Wednesday, February 6, 2013

Stress and De-stressing

Stress comes and goes, and I have found as a first year teacher, that this stress is continually present.  I find that there are just not enough hours in the day to do my job to the full extent that I want to.

Ideally, I would have enough time to sit down and thoroughly plan all of my lesson and differentiate the material for each student in my class.  Personalized worksheets, instructions and homework set for each of their strengths and weaknesses.  This, unfortunately, I do not think will ever happen as I see over 200 students a week with 11 different classes.  In addition to all of this, I would love to have the time to sit down and mark each student's notes to ensure proper spelling and grammar and mathematical content.  If this was not correct, I would love to have work waiting for them in the next lesson to correct their errors.  As one set of books seems to take me 2 hours to mark (half decently; without extra notes or added activities being glued or written into them), again, there is just no way I could do this - especially with the classes I see twice or three times a week.  Then there is marking of coursework, planning, classroom management, classroom organization and decoration, after school clubs, coursework catch-up, and the list goes on and on.

From my experience so far, I have to say that I do not know how those amazing 1% teachers do it all!  Not only do they have flawless lesson plans and activities for their students, but they are usually the ones with families, other large roles in the school and so forth. 

So, not to rant about how I would like to do my job, I need to find strategies on how to do it more effectively.  Currently, I have implemented the use of stickers in my marking scheme.  The stickers (well they are more like labels) have pre-written sentences and next steps on them that I can differentiate for each student.  This does help A LOT with the motivation of marking, by the end of a class set of books, I do not feel run-down or tired, but it has not seemed to help with the amount of time I am spending.

I am using different Teacher Community websites, such as TeachersPayTeachers, to find different ideas and lesson ideas.  Unfortunately, as a newly graduated university student, I do not have the extra money to purchase the resources, but their sample pages usually give me an idea on how to go about my lesson. 

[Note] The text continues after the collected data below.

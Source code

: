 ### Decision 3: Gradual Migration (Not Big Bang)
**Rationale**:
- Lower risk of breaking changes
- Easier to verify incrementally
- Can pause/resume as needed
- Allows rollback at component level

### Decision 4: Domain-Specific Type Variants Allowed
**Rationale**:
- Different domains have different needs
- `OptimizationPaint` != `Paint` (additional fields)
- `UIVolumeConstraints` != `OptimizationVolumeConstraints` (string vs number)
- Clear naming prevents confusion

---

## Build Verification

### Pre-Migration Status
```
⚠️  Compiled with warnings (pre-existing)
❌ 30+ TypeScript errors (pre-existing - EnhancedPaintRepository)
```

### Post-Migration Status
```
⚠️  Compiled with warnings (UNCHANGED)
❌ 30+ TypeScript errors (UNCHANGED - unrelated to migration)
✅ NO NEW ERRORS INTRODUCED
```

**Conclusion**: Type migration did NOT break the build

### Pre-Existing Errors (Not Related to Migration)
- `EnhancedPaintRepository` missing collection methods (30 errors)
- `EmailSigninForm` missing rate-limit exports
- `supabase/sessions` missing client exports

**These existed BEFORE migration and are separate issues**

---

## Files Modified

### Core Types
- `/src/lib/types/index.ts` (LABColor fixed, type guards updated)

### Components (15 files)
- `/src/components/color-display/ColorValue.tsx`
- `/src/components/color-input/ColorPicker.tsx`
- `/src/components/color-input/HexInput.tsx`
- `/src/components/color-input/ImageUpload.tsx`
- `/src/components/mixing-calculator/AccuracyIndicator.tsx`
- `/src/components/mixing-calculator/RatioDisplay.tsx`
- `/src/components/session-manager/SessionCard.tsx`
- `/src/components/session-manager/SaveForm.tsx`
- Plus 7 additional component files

One thing that I wish all teachers within the school engaged in would be the sharing of lessons.  We all teach the same material and we all struggle (or I would like to this so) with creating lessons each day, week, month, term, year, so if we all shared them in a resource bank, I feel that that would definitely assist with the time allotted for this task.  I do realize that that could make lazy teachers who do not teach for their classes, but I think if I was given a sample lesson, it would take half the time to differentiate it for most of my classes.

But for now I will continue to search the Internet, talk to other teachers and hope that the answer to time saving practices will come soon to me!  Best of luck in all of your planning and marking and teaching!  We do make a difference, one student at a time!